Setelah merintis usaha tahun 80-an, Medco memulai kejayaannya pada tahun 1990. Sebelum tahun 1990 Medco selalu bekerja sama dengan pihak ketiga dan untuk masuk ke sana bukan hanya masalah konsistensi ketekunan dan normatif, tetapi juga urusan garis tangan sebagai penentu. Sebab, untuk memburu satu sumur minyak bukan urusan ribuan dollar AS, tetapi jutaan dollar AS dan itu pun belum tentu ketemu minyaknya.
Namun, keinginan untuk bisa mandiri tetap ada, maka tahun 1990 untuk pertama kali Arifin membeli sumur minyak di Tarakan, Kalimantan Timur, seharga 13 juta dollar AS. Ladang itu mampu berproduksi 4.000 barrel per hari (bph). Tahun 1995, beli lagi sumur minyak tertua PT Stanvac Indonesia milik ExxonMobil, yang sampai saat ini total produksi yang dimiliki Medco mencapai 80.000 bph.

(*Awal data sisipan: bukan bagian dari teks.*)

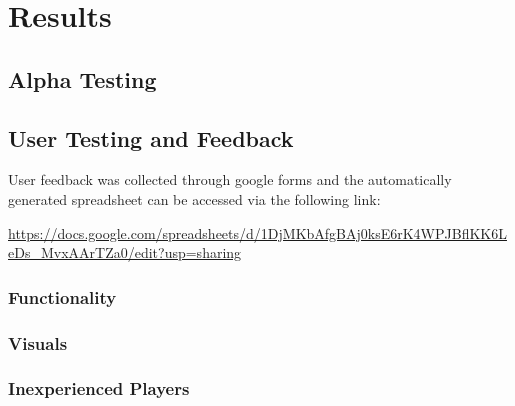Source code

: \chapter{Results}
\label{chapter3}


\section{Alpha Testing}







\section{User Testing and Feedback}

User feedback was collected through google forms and the automatically generated spreadsheet can be accessed via the following link:
\begin{center}
    \url{https://docs.google.com/spreadsheets/d/1DjMKbAfgBAj0ksE6rK4WPJBflKK6LeDs_MvxAArTZa0/edit?usp=sharing}
\end{center}

\subsection{Functionality}

\subsection{Visuals}

\subsection{Inexperienced Players}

Barangkali inilah prestasi paling gemilang dari Arifin dan perusahaannya, Meta Epsi Drilling Company (Medco). Pembelian Stanvac dimenangkan melalui tender yang kemudian namanya diubah menjadi Expan. Dengan pembelian itu, PT Stanvac tidak lagi dikuasai orang asing sebab perusahaan minyak tertua di Indonesia itu sudah dimiliki sepenuhnya oleh Medco.
Keberhasilan itu konon karena ada unsur tekanan dari pemerintah. Atas isu tersebut, Arifin membeberkan bahwa ia membeli perusahaan minyak itu melalui tender intemasional. Untuk bertemu langsung dengan orangnya saja tidak bisa. Baru setelah selesai pembelian, mereka bisa benar-benar bertemu. Ia membelinya secara langsung. Waktu itu cadangannya cuma 20 juta. Kemudian tahun 1996 produksi digenjot. Hasilnya, satu lapangan saja bisa mendapatkan 320 juta barel minyak.
Sukses di bidang perminyakan ternyata membuat Arifin berpikir lain masih dalam sektor tambang. Kenapa orang lokal tidak bisa berjaya di gas, seperti halnya di minyak. Padahal Indonesia kan salah satu produsen gas terbesar di dunia dan banyak industri yang berteriak kekurangan gas? Pernyataan inilah yang kerap membuatnya gundah. Jika kita lihat pada satu sisi, Indonesia menempati posisi nomor satu di dunia dalam ekspor LNG karena cadangan gas jauh lebih banyak dari minyak. Kini, cadangan sudah mencapai 170 triliun kaki kubik (TCF). Jika cadangan itu diproduksi, sampai 50 tahun pun tidak akan habis.
Gas itu ada di luar Pulau Jawa, tetapi tetap harus harus dibawa ke Pulau Jawa karena berapa pun harganya tetap menarik. Misalnya PLN, jika membeli gas harganya hanya 3 dollar per million metric british thermal unit (MMBTU) sudah sangat mewah. Namun, kalau disetarakan dengan BBM sama dengan 18 dollar AS per barrel. Harga itu sangat murah dibandingkan harga BBM yang harus dibayar PLN sebesar 30 dollar AS per barrel.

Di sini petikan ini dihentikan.